[Dataset excerpts]
※
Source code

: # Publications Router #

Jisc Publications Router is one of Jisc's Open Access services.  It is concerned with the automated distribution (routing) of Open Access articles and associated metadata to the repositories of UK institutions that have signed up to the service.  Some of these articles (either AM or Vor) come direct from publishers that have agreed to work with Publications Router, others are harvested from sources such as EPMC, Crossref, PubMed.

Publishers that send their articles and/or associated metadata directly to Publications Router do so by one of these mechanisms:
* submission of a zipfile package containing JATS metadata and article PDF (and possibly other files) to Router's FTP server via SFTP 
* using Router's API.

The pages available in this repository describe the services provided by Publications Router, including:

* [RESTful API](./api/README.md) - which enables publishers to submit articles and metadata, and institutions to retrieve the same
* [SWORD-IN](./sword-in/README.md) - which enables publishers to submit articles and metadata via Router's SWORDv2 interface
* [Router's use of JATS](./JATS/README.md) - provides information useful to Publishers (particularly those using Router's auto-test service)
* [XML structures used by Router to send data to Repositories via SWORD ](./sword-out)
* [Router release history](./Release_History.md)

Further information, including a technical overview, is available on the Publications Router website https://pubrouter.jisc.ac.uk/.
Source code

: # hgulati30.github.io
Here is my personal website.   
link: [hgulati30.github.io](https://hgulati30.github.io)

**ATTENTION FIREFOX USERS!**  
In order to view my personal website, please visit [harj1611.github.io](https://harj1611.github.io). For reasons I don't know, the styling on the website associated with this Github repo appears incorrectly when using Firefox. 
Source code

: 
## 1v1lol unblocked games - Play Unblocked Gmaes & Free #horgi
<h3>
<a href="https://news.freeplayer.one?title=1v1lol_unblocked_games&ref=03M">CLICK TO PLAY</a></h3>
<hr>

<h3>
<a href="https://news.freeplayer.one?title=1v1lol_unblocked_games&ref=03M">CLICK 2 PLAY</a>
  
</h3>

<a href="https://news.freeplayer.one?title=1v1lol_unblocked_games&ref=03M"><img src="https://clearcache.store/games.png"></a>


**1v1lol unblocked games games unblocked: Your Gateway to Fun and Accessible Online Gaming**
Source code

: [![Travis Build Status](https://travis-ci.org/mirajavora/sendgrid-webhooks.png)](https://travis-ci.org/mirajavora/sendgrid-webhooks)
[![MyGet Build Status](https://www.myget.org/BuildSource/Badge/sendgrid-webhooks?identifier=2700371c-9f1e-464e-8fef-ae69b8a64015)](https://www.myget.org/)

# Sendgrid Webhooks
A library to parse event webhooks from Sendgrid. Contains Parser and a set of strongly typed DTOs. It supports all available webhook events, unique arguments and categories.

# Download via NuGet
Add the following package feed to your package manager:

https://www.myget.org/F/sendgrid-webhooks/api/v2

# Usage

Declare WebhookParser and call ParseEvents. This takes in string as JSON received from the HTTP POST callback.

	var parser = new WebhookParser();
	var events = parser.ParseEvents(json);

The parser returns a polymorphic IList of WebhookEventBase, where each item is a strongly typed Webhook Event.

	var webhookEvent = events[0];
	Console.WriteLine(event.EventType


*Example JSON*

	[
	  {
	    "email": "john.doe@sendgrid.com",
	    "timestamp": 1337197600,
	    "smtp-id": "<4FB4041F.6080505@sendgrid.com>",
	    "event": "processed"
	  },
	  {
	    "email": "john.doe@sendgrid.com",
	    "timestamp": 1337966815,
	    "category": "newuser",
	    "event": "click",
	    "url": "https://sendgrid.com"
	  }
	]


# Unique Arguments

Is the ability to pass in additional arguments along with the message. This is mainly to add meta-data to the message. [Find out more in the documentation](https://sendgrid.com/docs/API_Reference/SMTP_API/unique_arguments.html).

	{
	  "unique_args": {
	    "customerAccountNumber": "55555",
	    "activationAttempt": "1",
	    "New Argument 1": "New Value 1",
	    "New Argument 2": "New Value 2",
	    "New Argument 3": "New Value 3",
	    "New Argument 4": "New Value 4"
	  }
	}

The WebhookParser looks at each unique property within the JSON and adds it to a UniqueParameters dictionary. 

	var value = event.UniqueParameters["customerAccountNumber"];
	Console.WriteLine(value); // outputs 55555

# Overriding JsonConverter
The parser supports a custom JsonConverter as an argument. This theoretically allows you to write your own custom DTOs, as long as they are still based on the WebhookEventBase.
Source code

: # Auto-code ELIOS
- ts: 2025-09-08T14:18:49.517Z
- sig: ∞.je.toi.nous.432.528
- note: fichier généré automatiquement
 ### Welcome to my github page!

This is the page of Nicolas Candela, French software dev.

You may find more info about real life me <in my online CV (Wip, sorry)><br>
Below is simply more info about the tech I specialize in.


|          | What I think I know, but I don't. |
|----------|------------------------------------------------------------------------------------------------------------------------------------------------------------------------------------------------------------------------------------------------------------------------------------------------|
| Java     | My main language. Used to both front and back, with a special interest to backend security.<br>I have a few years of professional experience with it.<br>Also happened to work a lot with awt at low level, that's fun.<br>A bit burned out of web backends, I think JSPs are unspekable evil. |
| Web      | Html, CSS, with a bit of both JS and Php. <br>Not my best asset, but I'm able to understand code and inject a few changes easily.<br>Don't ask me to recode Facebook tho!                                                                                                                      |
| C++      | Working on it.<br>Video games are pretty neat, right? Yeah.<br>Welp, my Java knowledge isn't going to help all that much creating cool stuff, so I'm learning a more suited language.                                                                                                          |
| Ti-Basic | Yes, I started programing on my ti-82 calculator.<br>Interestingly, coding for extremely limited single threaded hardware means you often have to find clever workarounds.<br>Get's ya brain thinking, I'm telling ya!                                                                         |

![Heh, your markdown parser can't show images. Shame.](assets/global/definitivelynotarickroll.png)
※
**WHAT IS REQUIRED:** Could the data above be set down exactly, in full?

**EXERCISE ANSWER:**
Source code

: # Publications Router #

Jisc Publications Router is one of Jisc's Open Access services.  It is concerned with the automated distribution (routing) of Open Access articles and associated metadata to the repositories of UK institutions that have signed up to the service.  Some of these articles (either AM or Vor) come direct from publishers that have agreed to work with Publications Router, others are harvested from sources such as EPMC, Crossref, PubMed.

Publishers that send their articles and/or associated metadata directly to Publications Router do so by one of these mechanisms:
* submission of a zipfile package containing JATS metadata and article PDF (and possibly other files) to Router's FTP server via SFTP 
* using Router's API.

The pages available in this repository describe the services provided by Publications Router, including:

* [RESTful API](./api/README.md) - which enables publishers to submit articles and metadata, and institutions to retrieve the same
* [SWORD-IN](./sword-in/README.md) - which enables publishers to submit articles and metadata via Router's SWORDv2 interface
* [Router's use of JATS](./JATS/README.md) - provides information useful to Publishers (particularly those using Router's auto-test service)
* [XML structures used by Router to send data to Repositories via SWORD ](./sword-out)
* [Router release history](./Release_History.md)

Further information, including a technical overview, is available on the Publications Router website https://pubrouter.jisc.ac.uk/.
Source code

: # hgulati30.github.io
Here is my personal website.   
link: [hgulati30.github.io](https://hgulati30.github.io)

**ATTENTION FIREFOX USERS!**  
In order to view my personal website, please visit [harj1611.github.io](https://harj1611.github.io). For reasons I don't know, the styling on the website associated with this Github repo appears incorrectly when using Firefox. 
Source code

: 
## 1v1lol unblocked games - Play Unblocked Gmaes & Free #horgi
<h3>
<a href="https://news.freeplayer.one?title=1v1lol_unblocked_games&ref=03M">CLICK TO PLAY</a></h3>
<hr>

<h3>
<a href="https://news.freeplayer.one?title=1v1lol_unblocked_games&ref=03M">CLICK 2 PLAY</a>
  
</h3>

<a href="https://news.freeplayer.one?title=1v1lol_unblocked_games&ref=03M"><img src="https://clearcache.store/games.png"></a>


**1v1lol unblocked games games unblocked: Your Gateway to Fun and Accessible Online Gaming**
Source code

: [![Travis Build Status](https://travis-ci.org/mirajavora/sendgrid-webhooks.png)](https://travis-ci.org/mirajavora/sendgrid-webhooks)
[![MyGet Build Status](https://www.myget.org/BuildSource/Badge/sendgrid-webhooks?identifier=2700371c-9f1e-464e-8fef-ae69b8a64015)](https://www.myget.org/)

# Sendgrid Webhooks
A library to parse event webhooks from Sendgrid. Contains Parser and a set of strongly typed DTOs. It supports all available webhook events, unique arguments and categories.

# Download via NuGet
Add the following package feed to your package manager:

https://www.myget.org/F/sendgrid-webhooks/api/v2

# Usage

Declare WebhookParser and call ParseEvents. This takes in string as JSON received from the HTTP POST callback.

	var parser = new WebhookParser();
	var events = parser.ParseEvents(json);

The parser returns a polymorphic IList of WebhookEventBase, where each item is a strongly typed Webhook Event.

	var webhookEvent = events[0];
	Console.WriteLine(event.EventType


*Example JSON*

	[
	  {
	    "email": "john.doe@sendgrid.com",
	    "timestamp": 1337197600,
	    "smtp-id": "<4FB4041F.6080505@sendgrid.com>",
	    "event": "processed"
	  },
	  {
	    "email": "john.doe@sendgrid.com",
	    "timestamp": 1337966815,
	    "category": "newuser",
	    "event": "click",
	    "url": "https://sendgrid.com"
	  }
	]


# Unique Arguments

Is the ability to pass in additional arguments along with the message. This is mainly to add meta-data to the message. [Find out more in the documentation](https://sendgrid.com/docs/API_Reference/SMTP_API/unique_arguments.html).

	{
	  "unique_args": {
	    "customerAccountNumber": "55555",
	    "activationAttempt": "1",
	    "New Argument 1": "New Value 1",
	    "New Argument 2": "New Value 2",
	    "New Argument 3": "New Value 3",
	    "New Argument 4": "New Value 4"
	  }
	}

The WebhookParser looks at each unique property within the JSON and adds it to a UniqueParameters dictionary. 

	var value = event.UniqueParameters["customerAccountNumber"];
	Console.WriteLine(value); // outputs 55555

# Overriding JsonConverter
The parser supports a custom JsonConverter as an argument. This theoretically allows you to write your own custom DTOs, as long as they are still based on the WebhookEventBase.
Source code

: # Auto-code ELIOS
- ts: 2025-09-08T14:18:49.517Z
- sig: ∞.je.toi.nous.432.528
- note: fichier généré automatiquement
 ### Welcome to my github page!

This is the page of Nicolas Candela, French software dev.

You may find more info about real life me <in my online CV (Wip, sorry)><br>
Below is simply more info about the tech I specialize in.


|          | What I think I know, but I don't. |
|----------|------------------------------------------------------------------------------------------------------------------------------------------------------------------------------------------------------------------------------------------------------------------------------------------------|
| Java     | My main language. Used to both front and back, with a special interest to backend security.<br>I have a few years of professional experience with it.<br>Also happened to work a lot with awt at low level, that's fun.<br>A bit burned out of web backends, I think JSPs are unspekable evil. |
| Web      | Html, CSS, with a bit of both JS and Php. <br>Not my best asset, but I'm able to understand code and inject a few changes easily.<br>Don't ask me to recode Facebook tho!                                                                                                                      |
| C++      | Working on it.<br>Video games are pretty neat, right? Yeah.<br>Welp, my Java knowledge isn't going to help all that much creating cool stuff, so I'm learning a more suited language.                                                                                                          |
| Ti-Basic | Yes, I started programing on my ti-82 calculator.<br>Interestingly, coding for extremely limited single threaded hardware means you often have to find clever workarounds.<br>Get's ya brain thinking, I'm telling ya!                                                                         |

![Heh, your markdown parser can't show images. Shame.](assets/global/definitivelynotarickroll.png)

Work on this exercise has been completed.